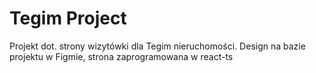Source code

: # Tegim Project

Projekt dot. strony wizytówki dla Tegim nieruchomości. Design na bazie projektu w Figmie, strona zaprogramowana w react-ts
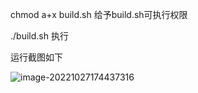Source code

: chmod a+x build.sh 给予build.sh可执行权限

./build.sh 执行

运行截图如下

![image-20221027174437316](C:\Users\13107\AppData\Roaming\Typora\typora-user-images\image-20221027174437316.png)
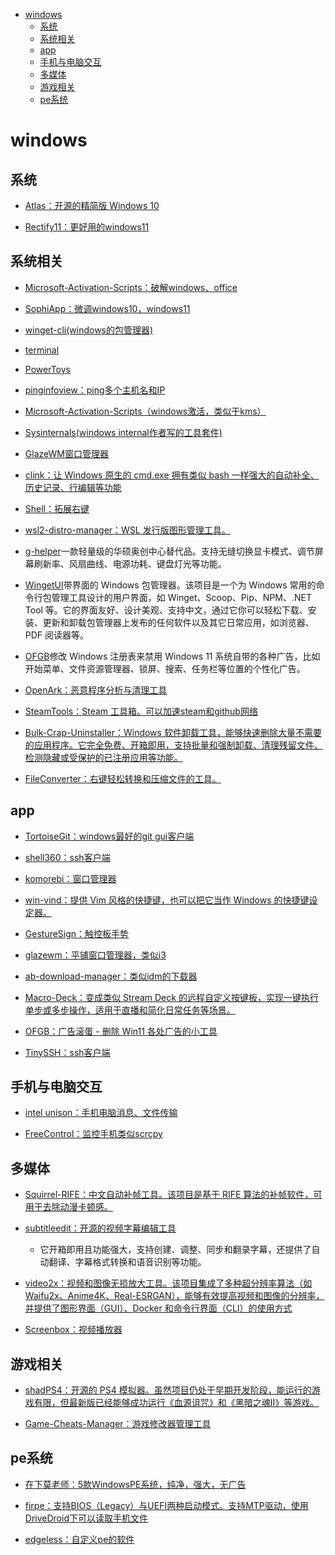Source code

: 
<!-- mtoc-start -->

* [windows](#windows)
  * [系统](#系统)
  * [系统相关](#系统相关)
  * [app](#app)
  * [手机与电脑交互](#手机与电脑交互)
  * [多媒体](#多媒体)
  * [游戏相关](#游戏相关)
  * [pe系统](#pe系统)

<!-- mtoc-end -->

# windows

## 系统

- [Atlas：开源的精简版 Windows 10](https://github.com/Atlas-OS/Atlas)

- [Rectify11：更好用的windows11](https://github.com/Rectify11/Installer)

## 系统相关

- [Microsoft-Activation-Scripts：破解windows、office](https://github.com/massgravel/Microsoft-Activation-Scripts)

- [SophiApp：微调windows10，windows11](https://github.com/Sophia-Community/SophiApp)

- [winget-cli(windows的包管理器)](https://github.com/microsoft/winget-cli)

- [terminal](https://github.com/microsoft/terminal)

- [PowerToys](https://github.com/microsoft/PowerToys)

- [pinginfoview：ping多个主机名和IP](https://www.nirsoft.net/utils/multiple_ping_tool.html)

- [Microsoft-Activation-Scripts（windows激活，类似于kms）](https://github.com/massgravel/Microsoft-Activation-Scripts)

- [Sysinternals(windows internal作者写的工具套件)](https://docs.microsoft.com/en-us/sysinternals/)

- [GlazeWM窗口管理器](https://github.com/lars-berger/GlazeWM)

- [clink：让 Windows 原生的 cmd.exe 拥有类似 bash 一样强大的自动补全、历史记录、行编辑等功能](https://github.com/chrisant996/clink)

- [Shell：拓展右键](https://github.com/moudey/Shell)

- [wsl2-distro-manager：WSL 发行版图形管理工具。](https://github.com/bostrot/wsl2-distro-manager)

- [g-helper](https://github.com/seerge/g-helper)一款轻量级的华硕奥创中心替代品。支持无缝切换显卡模式、调节屏幕刷新率、风扇曲线、电源功耗、键盘灯光等功能。

- [WingetUI](https://github.com/marticliment/WingetUI)带界面的 Windows 包管理器。该项目是一个为 Windows 常用的命令行包管理工具设计的用户界面，如 Winget、Scoop、Pip、NPM、.NET Tool 等。它的界面友好、设计美观、支持中文，通过它你可以轻松下载、安装、更新和卸载包管理器上发布的任何软件以及其它日常应用，如浏览器、PDF 阅读器等。

- [OFGB](https://github.com/xM4ddy/OFGB)修改 Windows 注册表来禁用 Windows 11 系统自带的各种广告，比如开始菜单、文件资源管理器、锁屏、搜索、任务栏等位置的个性化广告。

- [OpenArk：恶意程序分析与清理工具](https://github.com/BlackINT3/OpenArk)

- [SteamTools：Steam 工具箱。可以加速steam和github网络](https://github.com/BeyondDimension/SteamTools)

- [Bulk-Crap-Uninstaller：Windows 软件卸载工具，能够快速删除大量不需要的应用程序。它完全免费、开箱即用，支持批量和强制卸载、清理残留文件、检测隐藏或受保护的已注册应用等功能。](https://github.com/Klocman/Bulk-Crap-Uninstaller)

- [FileConverter：右键轻松转换和压缩文件的工具。](https://github.com/Tichau/FileConverter)

## app

- [TortoiseGit：windows最好的git gui客户端](https://github.com/TortoiseGit/TortoiseGit)

- [shell360：ssh客户端](https://github.com/shell360)

- [komorebi：窗口管理器](https://github.com/LGUG2Z/komorebi)

- [win-vind：提供 Vim 风格的快捷键，也可以把它当作 Windows 的快捷键设定器。](https://github.com/pit-ray/win-vind)

- [GestureSign：触控板手势](https://github.com/TransposonY/GestureSign)

- [glazewm：平铺窗口管理器，类似i3](https://github.com/glzr-io/glazewm)

- [ab-download-manager：类似idm的下载器](https://github.com/amir1376/ab-download-manager)

- [Macro-Deck：变成类似 Stream Deck 的远程自定义按键板，实现一键执行单步或多步操作，适用于直播和简化日常任务等场景。](https://github.com/Macro-Deck-App/Macro-Deck)

- [OFGB：广告滚蛋 - 删除 Win11 各处广告的小工具](https://github.com/zetaloop/OFGB)

- [TinySSH：ssh客户端](https://github.com/chenjiaxing6/TinySSH)

## 手机与电脑交互

- [intel unison：手机电脑消息、文件传输]()

- [FreeControl：监控手机类似scrcpy](https://github.com/pdone/FreeControl)

## 多媒体

- [Squirrel-RIFE：中文自动补帧工具。该项目是基于 RIFE 算法的补帧软件，可用于去除动漫卡顿感。](https://github.com/Justin62628/Squirrel-RIFE)

- [subtitleedit：开源的视频字幕编辑工具](https://github.com/SubtitleEdit/subtitleedit)
    - 它开箱即用且功能强大，支持创建、调整、同步和翻录字幕，还提供了自动翻译、字幕格式转换和语音识别等功能。

- [video2x：视频和图像无损放大工具。该项目集成了多种超分辨率算法（如 Waifu2x、Anime4K、Real-ESRGAN），能够有效提高视频和图像的分辨率，并提供了图形界面（GUI）、Docker 和命令行界面（CLI）的使用方式](https://github.com/k4yt3x/video2x)

- [Screenbox：视频播放器](https://github.com/huynhsontung/Screenbox)

## 游戏相关

- [shadPS4：开源的 PS4 模拟器。虽然项目仍处于早期开发阶段，能运行的游戏有限，但最新版已经能够成功运行《血源诅咒》和《黑暗之魂II》等游戏。](https://github.com/shadps4-emu/shadPS4)

- [Game-Cheats-Manager：游戏修改器管理工具](https://github.com/dyang886/Game-Cheats-Manager)

## pe系统

- [在下莫老师：5款WindowsPE系统，纯净，强大，无广告](https://www.bilibili.com/video/BV19T411G7gW)

- [firpe：支持BIOS（Legacy）与UEFI两种启动模式。支持MTP驱动，使用DriveDroid下可以读取手机文件](https://firpe.cn/)

- [edgeless：自定义pe的软件](https://home.edgeless.top/)
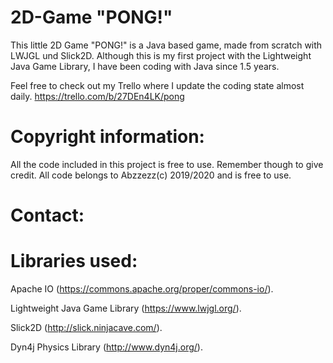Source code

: # 2D-Game "PONG!"


This little 2D Game "PONG!" is a Java based game, made from scratch with LWJGL und Slick2D.
Although this is my first project with the Lightweight Java Game Library, I have been coding with Java since 1.5 years.

Feel free to check out my Trello where I update the coding state almost daily. 
https://trello.com/b/27DEn4LK/pong


# Copyright information: 
All the code included in this project is free to use. Remember though to give credit.
All code belongs to Abzzezz(c) 2019/2020 and is free to use. 

# Contact:


# Libraries used: 


Apache IO (https://commons.apache.org/proper/commons-io/).

Lightweight Java Game Library (https://www.lwjgl.org/).

Slick2D (http://slick.ninjacave.com/).

Dyn4j Physics Library (http://www.dyn4j.org/).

What you will do
Pictures excluded, set down all the entries exactly.

Response to the task
Source code

: # Tegim Project

Projekt dot. strony wizytówki dla Tegim nieruchomości. Design na bazie projektu w Figmie, strona zaprogramowana w react-ts
Source code

: chmod a+x build.sh 给予build.sh可执行权限

./build.sh 执行

运行截图如下

![image-20221027174437316](C:\Users\13107\AppData\Roaming\Typora\typora-user-images\image-20221027174437316.png)
Source code

: 
<!-- mtoc-start -->

* [windows](#windows)
  * [系统](#系统)
  * [系统相关](#系统相关)
  * [app](#app)
  * [手机与电脑交互](#手机与电脑交互)
  * [多媒体](#多媒体)
  * [游戏相关](#游戏相关)
  * [pe系统](#pe系统)

<!-- mtoc-end -->

# windows

## 系统

- [Atlas：开源的精简版 Windows 10](https://github.com/Atlas-OS/Atlas)

- [Rectify11：更好用的windows11](https://github.com/Rectify11/Installer)

## 系统相关

- [Microsoft-Activation-Scripts：破解windows、office](https://github.com/massgravel/Microsoft-Activation-Scripts)

- [SophiApp：微调windows10，windows11](https://github.com/Sophia-Community/SophiApp)

- [winget-cli(windows的包管理器)](https://github.com/microsoft/winget-cli)

- [terminal](https://github.com/microsoft/terminal)

- [PowerToys](https://github.com/microsoft/PowerToys)

- [pinginfoview：ping多个主机名和IP](https://www.nirsoft.net/utils/multiple_ping_tool.html)

- [Microsoft-Activation-Scripts（windows激活，类似于kms）](https://github.com/massgravel/Microsoft-Activation-Scripts)

- [Sysinternals(windows internal作者写的工具套件)](https://docs.microsoft.com/en-us/sysinternals/)

- [GlazeWM窗口管理器](https://github.com/lars-berger/GlazeWM)

- [clink：让 Windows 原生的 cmd.exe 拥有类似 bash 一样强大的自动补全、历史记录、行编辑等功能](https://github.com/chrisant996/clink)

- [Shell：拓展右键](https://github.com/moudey/Shell)

- [wsl2-distro-manager：WSL 发行版图形管理工具。](https://github.com/bostrot/wsl2-distro-manager)

- [g-helper](https://github.com/seerge/g-helper)一款轻量级的华硕奥创中心替代品。支持无缝切换显卡模式、调节屏幕刷新率、风扇曲线、电源功耗、键盘灯光等功能。

- [WingetUI](https://github.com/marticliment/WingetUI)带界面的 Windows 包管理器。该项目是一个为 Windows 常用的命令行包管理工具设计的用户界面，如 Winget、Scoop、Pip、NPM、.NET Tool 等。它的界面友好、设计美观、支持中文，通过它你可以轻松下载、安装、更新和卸载包管理器上发布的任何软件以及其它日常应用，如浏览器、PDF 阅读器等。

- [OFGB](https://github.com/xM4ddy/OFGB)修改 Windows 注册表来禁用 Windows 11 系统自带的各种广告，比如开始菜单、文件资源管理器、锁屏、搜索、任务栏等位置的个性化广告。

- [OpenArk：恶意程序分析与清理工具](https://github.com/BlackINT3/OpenArk)

- [SteamTools：Steam 工具箱。可以加速steam和github网络](https://github.com/BeyondDimension/SteamTools)

- [Bulk-Crap-Uninstaller：Windows 软件卸载工具，能够快速删除大量不需要的应用程序。它完全免费、开箱即用，支持批量和强制卸载、清理残留文件、检测隐藏或受保护的已注册应用等功能。](https://github.com/Klocman/Bulk-Crap-Uninstaller)

- [FileConverter：右键轻松转换和压缩文件的工具。](https://github.com/Tichau/FileConverter)

## app

- [TortoiseGit：windows最好的git gui客户端](https://github.com/TortoiseGit/TortoiseGit)

- [shell360：ssh客户端](https://github.com/shell360)

- [komorebi：窗口管理器](https://github.com/LGUG2Z/komorebi)

- [win-vind：提供 Vim 风格的快捷键，也可以把它当作 Windows 的快捷键设定器。](https://github.com/pit-ray/win-vind)

- [GestureSign：触控板手势](https://github.com/TransposonY/GestureSign)

- [glazewm：平铺窗口管理器，类似i3](https://github.com/glzr-io/glazewm)

- [ab-download-manager：类似idm的下载器](https://github.com/amir1376/ab-download-manager)

- [Macro-Deck：变成类似 Stream Deck 的远程自定义按键板，实现一键执行单步或多步操作，适用于直播和简化日常任务等场景。](https://github.com/Macro-Deck-App/Macro-Deck)

- [OFGB：广告滚蛋 - 删除 Win11 各处广告的小工具](https://github.com/zetaloop/OFGB)

- [TinySSH：ssh客户端](https://github.com/chenjiaxing6/TinySSH)

## 手机与电脑交互

- [intel unison：手机电脑消息、文件传输]()

- [FreeControl：监控手机类似scrcpy](https://github.com/pdone/FreeControl)

## 多媒体

- [Squirrel-RIFE：中文自动补帧工具。该项目是基于 RIFE 算法的补帧软件，可用于去除动漫卡顿感。](https://github.com/Justin62628/Squirrel-RIFE)

- [subtitleedit：开源的视频字幕编辑工具](https://github.com/SubtitleEdit/subtitleedit)
    - 它开箱即用且功能强大，支持创建、调整、同步和翻录字幕，还提供了自动翻译、字幕格式转换和语音识别等功能。

- [video2x：视频和图像无损放大工具。该项目集成了多种超分辨率算法（如 Waifu2x、Anime4K、Real-ESRGAN），能够有效提高视频和图像的分辨率，并提供了图形界面（GUI）、Docker 和命令行界面（CLI）的使用方式](https://github.com/k4yt3x/video2x)

- [Screenbox：视频播放器](https://github.com/huynhsontung/Screenbox)

## 游戏相关

- [shadPS4：开源的 PS4 模拟器。虽然项目仍处于早期开发阶段，能运行的游戏有限，但最新版已经能够成功运行《血源诅咒》和《黑暗之魂II》等游戏。](https://github.com/shadps4-emu/shadPS4)

- [Game-Cheats-Manager：游戏修改器管理工具](https://github.com/dyang886/Game-Cheats-Manager)

## pe系统

- [在下莫老师：5款WindowsPE系统，纯净，强大，无广告](https://www.bilibili.com/video/BV19T411G7gW)

- [firpe：支持BIOS（Legacy）与UEFI两种启动模式。支持MTP驱动，使用DriveDroid下可以读取手机文件](https://firpe.cn/)

- [edgeless：自定义pe的软件](https://home.edgeless.top/)
Source code

: # 2D-Game "PONG!"


This little 2D Game "PONG!" is a Java based game, made from scratch with LWJGL und Slick2D.
Although this is my first project with the Lightweight Java Game Library, I have been coding with Java since 1.5 years.

Feel free to check out my Trello where I update the coding state almost daily. 
https://trello.com/b/27DEn4LK/pong


# Copyright information: 
All the code included in this project is free to use. Remember though to give credit.
All code belongs to Abzzezz(c) 2019/2020 and is free to use. 

# Contact:


# Libraries used: 


Apache IO (https://commons.apache.org/proper/commons-io/).

Lightweight Java Game Library (https://www.lwjgl.org/).

Slick2D (http://slick.ninjacave.com/).

Dyn4j Physics Library (http://www.dyn4j.org/).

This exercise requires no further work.